DATA EXCERPTS below:

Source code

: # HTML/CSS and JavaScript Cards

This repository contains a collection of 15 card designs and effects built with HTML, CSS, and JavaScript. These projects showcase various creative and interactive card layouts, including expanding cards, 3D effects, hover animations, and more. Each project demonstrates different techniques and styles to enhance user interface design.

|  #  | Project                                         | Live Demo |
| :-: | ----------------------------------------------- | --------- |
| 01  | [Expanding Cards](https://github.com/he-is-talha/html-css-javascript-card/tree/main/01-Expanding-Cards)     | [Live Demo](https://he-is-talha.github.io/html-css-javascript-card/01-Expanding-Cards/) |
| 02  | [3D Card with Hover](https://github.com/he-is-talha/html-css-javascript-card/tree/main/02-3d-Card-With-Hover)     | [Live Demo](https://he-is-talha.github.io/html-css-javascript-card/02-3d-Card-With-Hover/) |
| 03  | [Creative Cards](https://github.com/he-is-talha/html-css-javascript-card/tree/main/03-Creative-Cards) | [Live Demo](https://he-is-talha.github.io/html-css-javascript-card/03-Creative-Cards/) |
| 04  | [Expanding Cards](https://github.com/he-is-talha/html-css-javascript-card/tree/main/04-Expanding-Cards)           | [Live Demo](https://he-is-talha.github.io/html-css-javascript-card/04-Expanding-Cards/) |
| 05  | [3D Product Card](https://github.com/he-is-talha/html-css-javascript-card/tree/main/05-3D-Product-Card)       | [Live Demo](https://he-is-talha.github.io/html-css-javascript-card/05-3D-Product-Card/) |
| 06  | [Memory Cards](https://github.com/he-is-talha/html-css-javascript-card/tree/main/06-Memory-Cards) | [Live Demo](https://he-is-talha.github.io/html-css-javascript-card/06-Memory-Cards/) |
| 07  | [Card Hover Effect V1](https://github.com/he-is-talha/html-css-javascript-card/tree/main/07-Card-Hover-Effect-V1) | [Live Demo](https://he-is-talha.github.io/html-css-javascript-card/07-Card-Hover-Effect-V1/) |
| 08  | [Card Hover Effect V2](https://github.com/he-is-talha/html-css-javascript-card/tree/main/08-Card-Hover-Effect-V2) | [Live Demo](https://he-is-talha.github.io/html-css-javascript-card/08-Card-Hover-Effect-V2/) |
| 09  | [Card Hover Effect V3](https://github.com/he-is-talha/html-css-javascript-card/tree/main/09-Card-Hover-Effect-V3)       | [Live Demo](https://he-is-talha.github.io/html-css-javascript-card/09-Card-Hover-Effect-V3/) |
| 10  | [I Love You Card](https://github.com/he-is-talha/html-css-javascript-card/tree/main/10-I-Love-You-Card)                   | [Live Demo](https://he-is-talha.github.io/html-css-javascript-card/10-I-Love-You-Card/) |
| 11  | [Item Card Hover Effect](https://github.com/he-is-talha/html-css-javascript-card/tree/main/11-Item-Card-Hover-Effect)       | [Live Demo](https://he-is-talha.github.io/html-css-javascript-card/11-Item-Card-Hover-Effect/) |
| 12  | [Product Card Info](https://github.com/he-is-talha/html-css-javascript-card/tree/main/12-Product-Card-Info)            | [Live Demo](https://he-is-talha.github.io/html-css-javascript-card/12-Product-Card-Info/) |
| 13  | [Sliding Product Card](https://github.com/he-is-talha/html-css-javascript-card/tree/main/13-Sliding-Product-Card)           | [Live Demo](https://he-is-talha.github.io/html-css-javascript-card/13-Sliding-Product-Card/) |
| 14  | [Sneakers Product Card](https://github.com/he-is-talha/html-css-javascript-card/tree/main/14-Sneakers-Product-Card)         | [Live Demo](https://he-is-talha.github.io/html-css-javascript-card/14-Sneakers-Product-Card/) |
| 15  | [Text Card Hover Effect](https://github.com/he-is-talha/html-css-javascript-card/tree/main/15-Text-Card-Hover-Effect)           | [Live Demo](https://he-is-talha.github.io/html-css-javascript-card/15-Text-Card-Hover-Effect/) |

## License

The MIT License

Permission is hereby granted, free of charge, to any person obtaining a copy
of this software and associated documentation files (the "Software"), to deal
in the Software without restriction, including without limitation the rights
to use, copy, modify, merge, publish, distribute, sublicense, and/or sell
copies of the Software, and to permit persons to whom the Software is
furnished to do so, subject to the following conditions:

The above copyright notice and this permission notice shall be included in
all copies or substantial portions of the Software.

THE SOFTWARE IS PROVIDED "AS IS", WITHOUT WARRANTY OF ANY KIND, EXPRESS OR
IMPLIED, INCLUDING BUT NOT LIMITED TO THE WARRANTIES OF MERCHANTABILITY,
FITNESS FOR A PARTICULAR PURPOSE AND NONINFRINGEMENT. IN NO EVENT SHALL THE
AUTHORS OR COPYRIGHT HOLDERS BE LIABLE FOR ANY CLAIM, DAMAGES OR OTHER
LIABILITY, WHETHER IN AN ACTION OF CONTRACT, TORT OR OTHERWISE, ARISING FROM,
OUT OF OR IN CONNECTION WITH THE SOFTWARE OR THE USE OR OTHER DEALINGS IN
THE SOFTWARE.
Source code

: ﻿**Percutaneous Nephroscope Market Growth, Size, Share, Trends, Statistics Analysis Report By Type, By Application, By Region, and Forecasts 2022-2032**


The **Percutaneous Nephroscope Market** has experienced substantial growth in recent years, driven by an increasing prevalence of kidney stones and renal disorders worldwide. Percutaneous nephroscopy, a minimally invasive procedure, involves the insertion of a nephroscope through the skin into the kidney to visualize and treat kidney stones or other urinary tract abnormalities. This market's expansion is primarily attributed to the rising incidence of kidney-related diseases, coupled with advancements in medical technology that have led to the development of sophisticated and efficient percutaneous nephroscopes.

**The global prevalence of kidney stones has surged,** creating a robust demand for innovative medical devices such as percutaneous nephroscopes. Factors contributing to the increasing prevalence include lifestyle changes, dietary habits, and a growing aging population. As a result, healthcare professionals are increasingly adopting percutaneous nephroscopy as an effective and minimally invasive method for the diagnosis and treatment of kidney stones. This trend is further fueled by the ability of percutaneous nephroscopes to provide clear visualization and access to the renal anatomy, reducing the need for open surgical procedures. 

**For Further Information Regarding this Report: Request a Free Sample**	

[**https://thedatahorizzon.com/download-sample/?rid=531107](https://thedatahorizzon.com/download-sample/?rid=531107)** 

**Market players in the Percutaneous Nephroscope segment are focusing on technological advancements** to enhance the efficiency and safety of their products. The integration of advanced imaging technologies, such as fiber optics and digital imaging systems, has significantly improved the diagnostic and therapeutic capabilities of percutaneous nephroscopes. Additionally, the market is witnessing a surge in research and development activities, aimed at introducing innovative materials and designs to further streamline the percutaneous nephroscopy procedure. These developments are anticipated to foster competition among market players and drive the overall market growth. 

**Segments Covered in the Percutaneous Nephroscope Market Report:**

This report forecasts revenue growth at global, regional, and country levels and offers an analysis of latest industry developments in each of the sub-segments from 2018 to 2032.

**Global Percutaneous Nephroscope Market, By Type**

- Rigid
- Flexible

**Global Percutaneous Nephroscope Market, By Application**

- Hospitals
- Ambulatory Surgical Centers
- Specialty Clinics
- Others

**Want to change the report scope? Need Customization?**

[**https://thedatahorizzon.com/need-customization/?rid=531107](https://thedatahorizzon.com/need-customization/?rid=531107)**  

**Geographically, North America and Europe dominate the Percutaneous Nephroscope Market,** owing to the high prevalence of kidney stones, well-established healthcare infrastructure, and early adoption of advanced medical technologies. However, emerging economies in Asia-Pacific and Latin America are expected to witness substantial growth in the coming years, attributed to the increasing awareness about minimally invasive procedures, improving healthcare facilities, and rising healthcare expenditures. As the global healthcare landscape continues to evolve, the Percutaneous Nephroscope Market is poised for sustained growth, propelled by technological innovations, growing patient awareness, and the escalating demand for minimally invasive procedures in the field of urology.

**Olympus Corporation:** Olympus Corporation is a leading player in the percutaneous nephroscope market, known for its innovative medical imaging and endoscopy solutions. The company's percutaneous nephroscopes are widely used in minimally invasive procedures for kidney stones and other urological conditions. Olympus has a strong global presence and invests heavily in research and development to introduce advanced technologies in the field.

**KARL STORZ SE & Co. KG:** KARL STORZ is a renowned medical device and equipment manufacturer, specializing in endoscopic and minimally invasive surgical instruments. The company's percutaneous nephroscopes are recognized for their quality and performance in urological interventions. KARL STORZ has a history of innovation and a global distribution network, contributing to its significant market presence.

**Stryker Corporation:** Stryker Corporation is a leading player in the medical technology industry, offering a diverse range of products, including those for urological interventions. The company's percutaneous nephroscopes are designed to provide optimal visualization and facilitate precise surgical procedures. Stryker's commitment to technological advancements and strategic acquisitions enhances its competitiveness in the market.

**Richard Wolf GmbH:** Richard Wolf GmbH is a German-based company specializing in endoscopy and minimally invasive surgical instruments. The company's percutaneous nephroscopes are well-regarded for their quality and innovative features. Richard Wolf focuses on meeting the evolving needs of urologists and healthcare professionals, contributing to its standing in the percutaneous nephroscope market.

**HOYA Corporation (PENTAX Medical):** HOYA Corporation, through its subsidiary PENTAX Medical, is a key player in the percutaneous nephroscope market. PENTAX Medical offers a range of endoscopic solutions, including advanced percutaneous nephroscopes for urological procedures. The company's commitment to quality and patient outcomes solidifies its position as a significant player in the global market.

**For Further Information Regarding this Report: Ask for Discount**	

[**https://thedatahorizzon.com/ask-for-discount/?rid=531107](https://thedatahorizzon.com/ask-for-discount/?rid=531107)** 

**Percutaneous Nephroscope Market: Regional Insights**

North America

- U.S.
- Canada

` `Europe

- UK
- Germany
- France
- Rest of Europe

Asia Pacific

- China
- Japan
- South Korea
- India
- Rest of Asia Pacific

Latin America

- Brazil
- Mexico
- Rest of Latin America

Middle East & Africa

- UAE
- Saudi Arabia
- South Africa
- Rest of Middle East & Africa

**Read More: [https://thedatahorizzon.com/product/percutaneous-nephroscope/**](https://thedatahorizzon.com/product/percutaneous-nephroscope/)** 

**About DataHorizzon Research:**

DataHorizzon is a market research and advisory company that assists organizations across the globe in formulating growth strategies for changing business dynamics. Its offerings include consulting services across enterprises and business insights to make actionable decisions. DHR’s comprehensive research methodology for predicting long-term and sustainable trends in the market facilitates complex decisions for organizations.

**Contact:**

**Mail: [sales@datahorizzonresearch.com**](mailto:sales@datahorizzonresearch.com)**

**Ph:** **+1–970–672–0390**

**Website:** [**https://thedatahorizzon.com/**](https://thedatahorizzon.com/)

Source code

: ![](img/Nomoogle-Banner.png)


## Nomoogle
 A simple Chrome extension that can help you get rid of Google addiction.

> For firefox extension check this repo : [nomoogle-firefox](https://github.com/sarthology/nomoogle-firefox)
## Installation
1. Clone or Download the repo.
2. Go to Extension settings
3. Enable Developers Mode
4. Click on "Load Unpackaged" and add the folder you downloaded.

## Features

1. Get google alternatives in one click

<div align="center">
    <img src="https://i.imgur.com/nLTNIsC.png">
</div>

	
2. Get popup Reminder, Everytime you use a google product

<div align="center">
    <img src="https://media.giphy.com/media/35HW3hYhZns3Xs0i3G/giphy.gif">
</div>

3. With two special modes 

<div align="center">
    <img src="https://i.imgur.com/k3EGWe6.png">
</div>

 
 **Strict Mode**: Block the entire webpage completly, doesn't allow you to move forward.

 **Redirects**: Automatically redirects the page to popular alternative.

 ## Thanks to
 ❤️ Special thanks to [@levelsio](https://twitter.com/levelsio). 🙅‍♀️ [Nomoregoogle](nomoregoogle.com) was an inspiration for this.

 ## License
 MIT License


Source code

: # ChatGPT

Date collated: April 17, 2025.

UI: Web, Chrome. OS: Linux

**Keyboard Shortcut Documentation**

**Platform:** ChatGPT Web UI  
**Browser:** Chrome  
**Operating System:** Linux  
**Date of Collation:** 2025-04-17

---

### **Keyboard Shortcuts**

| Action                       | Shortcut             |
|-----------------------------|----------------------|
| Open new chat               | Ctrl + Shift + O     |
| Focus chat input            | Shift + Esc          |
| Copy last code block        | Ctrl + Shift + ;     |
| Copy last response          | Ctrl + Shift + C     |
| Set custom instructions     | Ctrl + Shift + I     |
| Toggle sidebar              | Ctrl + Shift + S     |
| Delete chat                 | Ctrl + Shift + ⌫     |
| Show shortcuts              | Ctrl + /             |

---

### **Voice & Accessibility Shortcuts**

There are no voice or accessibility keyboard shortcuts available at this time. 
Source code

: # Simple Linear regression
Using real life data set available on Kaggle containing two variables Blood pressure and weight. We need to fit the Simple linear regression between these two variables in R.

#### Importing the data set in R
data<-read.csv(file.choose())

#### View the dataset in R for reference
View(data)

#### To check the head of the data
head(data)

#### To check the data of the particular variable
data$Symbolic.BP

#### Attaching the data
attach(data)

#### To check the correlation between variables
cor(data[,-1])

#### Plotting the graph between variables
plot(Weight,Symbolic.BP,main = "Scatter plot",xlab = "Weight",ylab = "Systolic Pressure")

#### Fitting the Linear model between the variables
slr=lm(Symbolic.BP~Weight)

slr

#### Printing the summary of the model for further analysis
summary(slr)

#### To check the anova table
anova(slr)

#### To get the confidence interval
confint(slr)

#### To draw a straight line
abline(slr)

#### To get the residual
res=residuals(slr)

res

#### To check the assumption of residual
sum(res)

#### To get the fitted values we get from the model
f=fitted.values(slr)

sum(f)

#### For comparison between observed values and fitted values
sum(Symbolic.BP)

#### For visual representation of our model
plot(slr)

End of DATA EXCERPTS.

◆ DIRECTIONS FOR THIS TASK ◆
Search the entries for the word "nephroscopy", then copy every line in which it is found.

◆ RESPONSE BELOW ◆
The **Percutaneous Nephroscope Market** has experienced substantial growth in recent years, driven by an increasing prevalence of kidney stones and renal disorders worldwide. Percutaneous nephroscopy, a minimally invasive procedure, involves the insertion of a nephroscope through the skin into the kidney to visualize and treat kidney stones or other urinary tract abnormalities. This market's expansion is primarily attributed to the rising incidence of kidney-related diseases, coupled with advancements in medical technology that have led to the development of sophisticated and efficient percutaneous nephroscopes.
**The global prevalence of kidney stones has surged,** creating a robust demand for innovative medical devices such as percutaneous nephroscopes. Factors contributing to the increasing prevalence include lifestyle changes, dietary habits, and a growing aging population. As a result, healthcare professionals are increasingly adopting percutaneous nephroscopy as an effective and minimally invasive method for the diagnosis and treatment of kidney stones. This trend is further fueled by the ability of percutaneous nephroscopes to provide clear visualization and access to the renal anatomy, reducing the need for open surgical procedures. 
**Market players in the Percutaneous Nephroscope segment are focusing on technological advancements** to enhance the efficiency and safety of their products. The integration of advanced imaging technologies, such as fiber optics and digital imaging systems, has significantly improved the diagnostic and therapeutic capabilities of percutaneous nephroscopes. Additionally, the market is witnessing a surge in research and development activities, aimed at introducing innovative materials and designs to further streamline the percutaneous nephroscopy procedure. These developments are anticipated to foster competition among market players and drive the overall market growth. 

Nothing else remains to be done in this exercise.